* _EXERCISE DESCRIPTION_:
Search the records for the word "apply" and copy each line in which it appears.

Plain-text document sources:

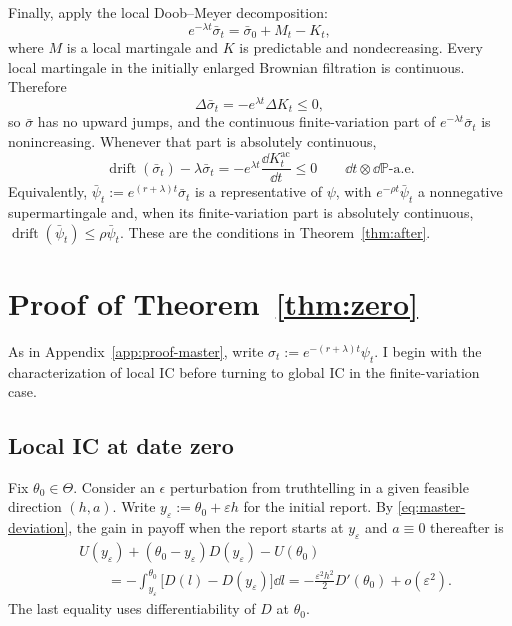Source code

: \documentclass[12pt]{article}
\DeclareMathOperator{\drift}{drift}
\begin{document}
Finally, apply the local Doob--Meyer decomposition:
\[
  e^{-\lambda t}\bar\sigma_t
  =
  \bar\sigma_0+M_t-K_t,
\]
where \(M\) is a local martingale and \(K\) is predictable and
nondecreasing. Every local martingale in the initially enlarged Brownian
filtration is continuous. Therefore
\[
  \Delta\bar\sigma_t
  =
  -e^{\lambda t}\Delta K_t
  \leq0,
\]
so \(\bar\sigma\) has no upward jumps, and the continuous
finite-variation part of \(e^{-\lambda t}\bar\sigma_t\) is
nonincreasing. Whenever that part is absolutely continuous,
\[
  \drift(\bar\sigma_t)-\lambda\bar\sigma_t
  =
  -e^{\lambda t}\frac{\dd K_t^{\mathrm{ac}}}{\dd t}
  \leq0
  \qquad
  \dd t\otimes\dd\mathbb P\text{-a.e.}
\]
Equivalently, \(\bar\psi_t:=e^{(r+\lambda)t}\bar\sigma_t\)
is a representative of \(\psi\), with
\(e^{-\rho t}\bar\psi_t\) a nonnegative supermartingale and,
when its finite-variation part is absolutely continuous,
\(\drift(\bar\psi_t)\leq\rho\bar\psi_t\).
These are the conditions in Theorem~\ref{thm:after}.

\section{Proof of Theorem~\ref{thm:zero}}
\label{app:proof-zero}

As in Appendix~\ref{app:proof-master}, write
\(\sigma_t:=e^{-(r+\lambda)t}\psi_t\). I begin with the characterization of local IC before turning to global IC in the finite-variation case. 

\subsection{Local IC at date zero}\label{sub:zero-local}

Fix \(\theta_0\in\Theta\). Consider an $\epsilon$ perturbation from truthtelling in a given feasible direction \((h,a)\). Write
\(
  y_\varepsilon:=\theta_0+\varepsilon h
\)
for the initial report. By \eqref{eq:master-deviation}, the gain in payoff when the report starts at \(y_\varepsilon\) and
\(a\equiv0\) thereafter is
\begin{equation}\label{eq:env-part}
\begin{split}
&U(y_\varepsilon)+(\theta_0-y_\varepsilon)D(y_\varepsilon)
  -U(\theta_0)\\
&\qquad
=-\int_{y_\varepsilon}^{\theta_0}
  \big[D(l)-D(y_\varepsilon)\big]\dd l
=-\frac{\varepsilon^2h^2}{2}D'(\theta_0)+o(\varepsilon^2).
\end{split}
\end{equation}
The last equality uses differentiability of \(D\) at \(\theta_0\).
\end{document}
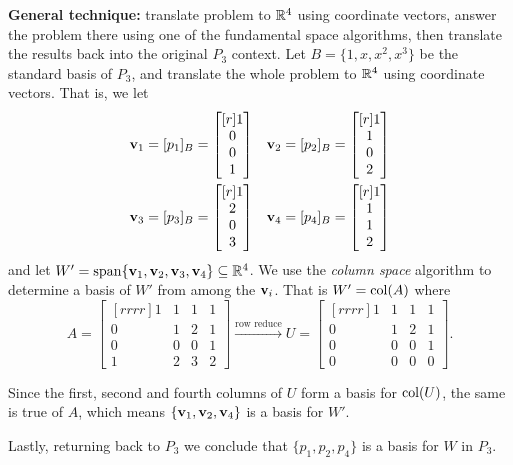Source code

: \begin{solution}
\noindent
{\bf General technique:} translate problem to ${\mathbb R}^4$ using coordinate vectors, answer the problem there using one of the fundamental space algorithms, then translate the results back into the original $P_3$ context.
% 
Let $B=\{1,x,x^2,x^3\}$ be the standard basis of $P_3$, and translate the whole problem to ${\mathbb R}^4$ using coordinate vectors. That is, we let 
\begin{align*}
{\mathbf v}_1&=[p_1]_B=\begin{bmatrix}[r]
1\\0\\0\\ 1
\end{bmatrix} & {\mathbf v}_2&=[p_2]_B=\begin{bmatrix}[r]
1\\ 1 \\0 \\2
\end{bmatrix}\\
{\mathbf v}_3&=[p_3]_B=\begin{bmatrix}[r]
1\\ 2 \\ 0 \\ 3
\end{bmatrix}
&
{\mathbf v}_4&=[p_4]_B=\begin{bmatrix}[r]
1\\ 1\\ 1 \\ 2
\end{bmatrix} 
\end{align*}
and let $W'=\operatorname{span}\{{\mathbf v}_1,{\mathbf v}_2,{\mathbf v}_3,{\mathbf v}_4\}\subseteq {\mathbb R}^4$. We use the {\em column space} algorithm to determine a basis of $W'$ from among the ${\mathbf v}_i$. That is $W'=\operatorname{col}(A)$ where 
\[
A=\begin{bmatrix}[rrrr]
1&1&1&1\\ 0&1&2&1\\ 0&0&0&1\\ 1&2&3&2
\end{bmatrix}
\xrightarrow{\text{row reduce}}
U=\begin{bmatrix}[rrrr]
1&1&1&1\\0&1&2&1\\0&0&0&1\\0&0&0&0
\end{bmatrix}.
\]

Since the first, second and fourth columns of $U$ form a basis for $\operatorname{col}(U)$, the same is true of $A$, which means $\{{\mathbf v}_1,{\mathbf v}_2,{\mathbf v}_4\}$ is a basis for $W'$. 

Lastly, returning back to $P_3$ we conclude that $\{p_1,p_2,p_4\}$ is a basis for $W$ in $P_3$.  
\end{solution}
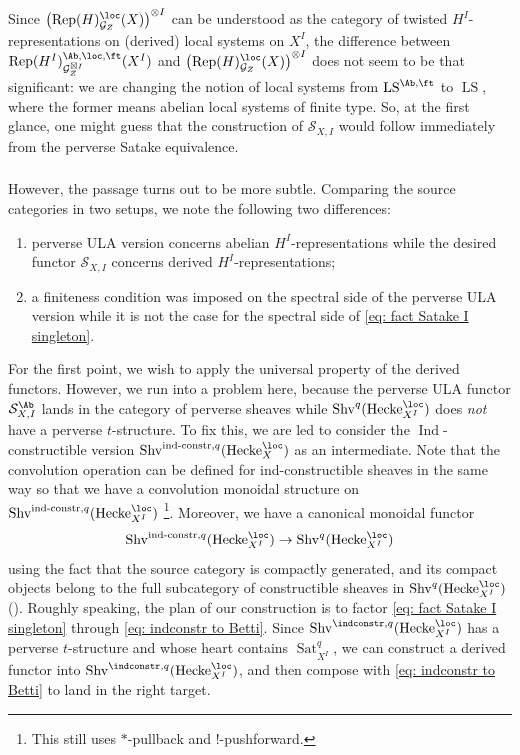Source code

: \documentclass[10pt]{amsart}
\newcommand{\sssec}{\subsubsection}
\theoremstyle{remark}
\newcommand{\on}{\operatorname}
\newcommand{\cG}{\mathcal{G}}
\newcommand{\cS}{\mathcal{S}}
\newcommand{\Rep}{\on{Rep}}
\newcommand{\Shv}{\on{Shv}}
\newcommand{\LS}{\on{LS}}
\newcommand{\Sat}{\on{Sat}}
\DeclareMathOperator{\Ind}{Ind}
\newcommand{\Hecke}{\on{Hecke}}
\begin{document}
Since $\left(\Rep(H)^{\loc}_{\cG_Z}(X)\right)^{\otimes I}$ can be understood as the category of twisted $H^I$-representations on (derived) local systems on $X^I$, the difference between $\Rep(H^I)^{\Ab,\loc,\ft}_{\cG^{\boxtimes I}_Z}(X^I)$ and $\left(\Rep(H)^{\loc}_{\cG_Z}(X)\right)^{\otimes I}$ does not seem to be that significant: we are changing the notion of local systems from $\LS^{\Ab,\ft}$ to $\LS$, where the former means abelian local systems of finite type. So, at the first glance, one might guess that the construction  of $\cS_{X,I}$ would follow immediately from the perverse Satake equivalence.

\sssec{}\label{sssec: subtleties LS linear}
However, the passage turns out to be more subtle. Comparing the source categories in two setups, we note the following two differences:
\begin{enumerate}
    \item perverse ULA version concerns abelian $H^I$-representations while the desired functor $\cS_{X,I}$ concerns derived $H^I$-representations;
    \item a finiteness condition was imposed on the spectral side of the perverse ULA version while it is not the case for the spectral side of \eqref{eq: fact Satake I singleton}. 
\end{enumerate}

For the first point, we wish to apply the universal property of the derived functors. However, we run into a problem here, because the perverse ULA functor $\cS^{\Ab}_{X,I}$ lands in the category of perverse sheaves while $\Shv^q(\Hecke^{\loc}_{X^I})$ does \emph{not} have a perverse $t$-structure. To fix this, we are led to consider the $\Ind$-constructible version $\Shv^{\on{ind-constr},q}(\Hecke^{\loc}_X)$ as an intermediate. Note that the convolution operation can be defined for ind-constructible sheaves in the same way so that we have a convolution monoidal structure on $\Shv^{\on{ind-constr},q}(\Hecke^{\loc}_{X^I})$ \footnote{This still uses $*$-pullback and $!$-pushforward.}. Moreover, we have a canonical monoidal functor
\begin{equation}\label{eq: indconstr to Betti}
    \Shv^{\on{ind-constr},q}(\Hecke^{\loc}_{X^I})\rightarrow \Shv^{q}(\Hecke^{\loc}_{X^I})
\end{equation}
using the fact that the source category is compactly generated, and its compact objects belong to the full subcategory of constructible sheaves in $\Shv^q(\Hecke^{\loc}_{X^I})$ (\cite[Sect. F.1.1, Sect. F.2.2]{AGKRRV}). Roughly speaking, the plan of our construction is to factor \eqref{eq: fact Satake I singleton} through \eqref{eq: indconstr to Betti}. Since $\Shv^{\indconstr,q}(\Hecke^{\loc}_{X^I})$ has a perverse $t$-structure and whose heart contains $\Sat^{q}_{X^I}$, we can construct a derived functor into $\Shv^{\indconstr,q}(\Hecke^{\loc}_{X^I})$, and then compose with \eqref{eq: indconstr to Betti} to land in the right target.
\medskip
\end{document}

* _PROBLEM SOLUTION_:
Finally, apply the local Doob--Meyer decomposition:
For the first point, we wish to apply the universal property of the derived functors. However, we run into a problem here, because the perverse ULA functor $\cS^{\Ab}_{X,I}$ lands in the category of perverse sheaves while $\Shv^q(\Hecke^{\loc}_{X^I})$ does \emph{not} have a perverse $t$-structure. To fix this, we are led to consider the $\Ind$-constructible version $\Shv^{\on{ind-constr},q}(\Hecke^{\loc}_X)$ as an intermediate. Note that the convolution operation can be defined for ind-constructible sheaves in the same way so that we have a convolution monoidal structure on $\Shv^{\on{ind-constr},q}(\Hecke^{\loc}_{X^I})$ \footnote{This still uses $*$-pullback and $!$-pushforward.}. Moreover, we have a canonical monoidal functor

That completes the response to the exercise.